Re: RAMSAN Experience

From: Christo Kutrovsky <>
Date: Wed, 16 Sep 2009 14:18:08 -0400
Message-ID: <>

Hi Rob,

We had very same problem in 9i, when I first did the PGA memory research. We are now running in 11g, with same tuning settings. That particular database is about 1 TB.

I didn't see what platform you are using, these guidelines are tested in both Solaris and Linux.

You have to use underscore parameters to increase global bound beyond 1 GB. Even on 64 bit Oracle, it doesn't go beyond 4 GB (3.5GB actually) but you can work around this with parallel query. Haven't tested in 11gR2.

Note that even with parallel, sometimes data is not split evenly in all processes. v$pq_tqstat can show you this, but only in same process that runs the query. For example, run this query after your parallel query has ran, in the same session:

select dfo_number "d", tq_id as "t", server_type, num_rows,rpad('x',round(num_rows*10/nullif(max(num_rows) over (partition by dfo_number, tq_id, server_type),0)),'x') as "pr", round(bytes/1024/1024) mb, process, instance i,round(ratio_to_report (num_rows) over (partition by dfo_number, tq_id, server_type)*100) as "%", open_time, avg_latency, waits,
timeouts,round(bytes/nullif(num_rows,0)) as "b/r" from v$pq_tqstat order by dfo_number, tq_id, server_type desc, process;

Slides of my presentation (old) are here:, there's a whitepaper too at IOUG's web site.

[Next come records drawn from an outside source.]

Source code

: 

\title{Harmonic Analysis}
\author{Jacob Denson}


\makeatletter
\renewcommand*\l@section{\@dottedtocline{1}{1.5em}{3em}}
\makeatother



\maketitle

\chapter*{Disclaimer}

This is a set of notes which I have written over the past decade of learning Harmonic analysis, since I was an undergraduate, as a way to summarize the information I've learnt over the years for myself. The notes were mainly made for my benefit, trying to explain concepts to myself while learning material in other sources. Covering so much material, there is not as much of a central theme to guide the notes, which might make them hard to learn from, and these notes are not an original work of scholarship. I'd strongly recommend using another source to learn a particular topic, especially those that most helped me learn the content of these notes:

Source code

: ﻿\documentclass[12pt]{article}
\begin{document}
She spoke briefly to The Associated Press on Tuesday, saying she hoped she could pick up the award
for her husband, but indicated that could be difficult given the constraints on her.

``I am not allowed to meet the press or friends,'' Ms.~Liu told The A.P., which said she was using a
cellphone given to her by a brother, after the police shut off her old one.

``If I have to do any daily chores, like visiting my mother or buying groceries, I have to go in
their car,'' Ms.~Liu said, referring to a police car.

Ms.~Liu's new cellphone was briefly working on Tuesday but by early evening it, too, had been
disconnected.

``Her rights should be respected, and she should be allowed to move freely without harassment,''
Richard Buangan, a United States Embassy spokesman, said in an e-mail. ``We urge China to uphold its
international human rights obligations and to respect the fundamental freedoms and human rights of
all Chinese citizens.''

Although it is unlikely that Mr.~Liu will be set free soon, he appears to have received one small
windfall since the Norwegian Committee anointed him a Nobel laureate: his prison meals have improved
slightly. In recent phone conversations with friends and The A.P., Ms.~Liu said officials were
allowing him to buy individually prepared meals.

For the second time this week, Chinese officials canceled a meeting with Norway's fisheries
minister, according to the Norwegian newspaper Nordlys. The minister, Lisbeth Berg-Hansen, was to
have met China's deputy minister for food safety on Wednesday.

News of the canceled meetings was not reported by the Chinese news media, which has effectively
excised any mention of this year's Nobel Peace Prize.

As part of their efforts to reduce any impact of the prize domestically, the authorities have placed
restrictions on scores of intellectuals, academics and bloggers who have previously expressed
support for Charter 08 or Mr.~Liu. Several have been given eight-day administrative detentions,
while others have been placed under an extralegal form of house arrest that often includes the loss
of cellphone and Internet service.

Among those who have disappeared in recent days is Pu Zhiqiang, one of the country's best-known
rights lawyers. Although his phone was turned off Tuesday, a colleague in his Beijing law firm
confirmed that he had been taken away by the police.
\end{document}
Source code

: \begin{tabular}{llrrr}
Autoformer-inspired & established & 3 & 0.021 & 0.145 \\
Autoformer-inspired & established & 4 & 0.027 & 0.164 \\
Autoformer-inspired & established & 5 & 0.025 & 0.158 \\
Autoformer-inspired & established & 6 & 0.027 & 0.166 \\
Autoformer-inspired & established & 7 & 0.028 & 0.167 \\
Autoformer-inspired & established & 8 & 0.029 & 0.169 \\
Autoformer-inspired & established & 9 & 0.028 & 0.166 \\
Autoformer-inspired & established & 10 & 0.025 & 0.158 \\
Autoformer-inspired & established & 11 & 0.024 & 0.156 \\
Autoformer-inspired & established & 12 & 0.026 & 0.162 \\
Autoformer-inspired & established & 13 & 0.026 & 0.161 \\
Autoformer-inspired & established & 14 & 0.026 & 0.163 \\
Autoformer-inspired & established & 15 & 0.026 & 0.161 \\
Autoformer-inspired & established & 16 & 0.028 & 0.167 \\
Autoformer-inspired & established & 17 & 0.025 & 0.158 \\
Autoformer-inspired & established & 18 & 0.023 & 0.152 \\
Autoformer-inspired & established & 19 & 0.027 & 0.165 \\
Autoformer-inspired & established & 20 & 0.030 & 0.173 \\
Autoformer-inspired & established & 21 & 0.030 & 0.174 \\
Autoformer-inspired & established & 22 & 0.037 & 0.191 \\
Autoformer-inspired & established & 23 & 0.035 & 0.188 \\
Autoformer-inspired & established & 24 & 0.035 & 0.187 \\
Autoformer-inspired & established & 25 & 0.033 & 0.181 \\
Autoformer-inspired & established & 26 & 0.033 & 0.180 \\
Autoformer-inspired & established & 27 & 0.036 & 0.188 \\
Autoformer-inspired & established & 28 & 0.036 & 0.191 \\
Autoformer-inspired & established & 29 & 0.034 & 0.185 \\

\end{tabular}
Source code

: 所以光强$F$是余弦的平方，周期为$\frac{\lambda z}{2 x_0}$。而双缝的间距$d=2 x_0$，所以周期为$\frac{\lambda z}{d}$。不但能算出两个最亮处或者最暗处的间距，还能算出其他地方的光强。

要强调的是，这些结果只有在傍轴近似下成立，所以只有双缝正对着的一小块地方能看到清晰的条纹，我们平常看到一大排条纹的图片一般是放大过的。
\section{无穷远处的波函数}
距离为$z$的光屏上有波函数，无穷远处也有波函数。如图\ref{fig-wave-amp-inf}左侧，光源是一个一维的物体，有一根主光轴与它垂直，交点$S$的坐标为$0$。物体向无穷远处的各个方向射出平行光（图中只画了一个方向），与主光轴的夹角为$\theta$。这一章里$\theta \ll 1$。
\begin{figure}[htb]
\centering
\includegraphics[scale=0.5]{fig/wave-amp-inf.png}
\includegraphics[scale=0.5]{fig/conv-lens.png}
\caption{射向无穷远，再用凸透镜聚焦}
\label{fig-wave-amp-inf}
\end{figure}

Short story (assuming 64 bit OS and Oracle):

Increase limit to 4 GB (8 GB per process). Note, first parameter is in bytes, second in KiB.

Even when it does spill to disk, increase IO sizes so that it's more efficient: *._smm_auto_max_io_size=2048

The IO setting can increase a spilled sort/hash join by a factor of 2-3, but is very SAN Cache/Usage specific.

It still puzzles me why Oracle has limited global bound to 1GB...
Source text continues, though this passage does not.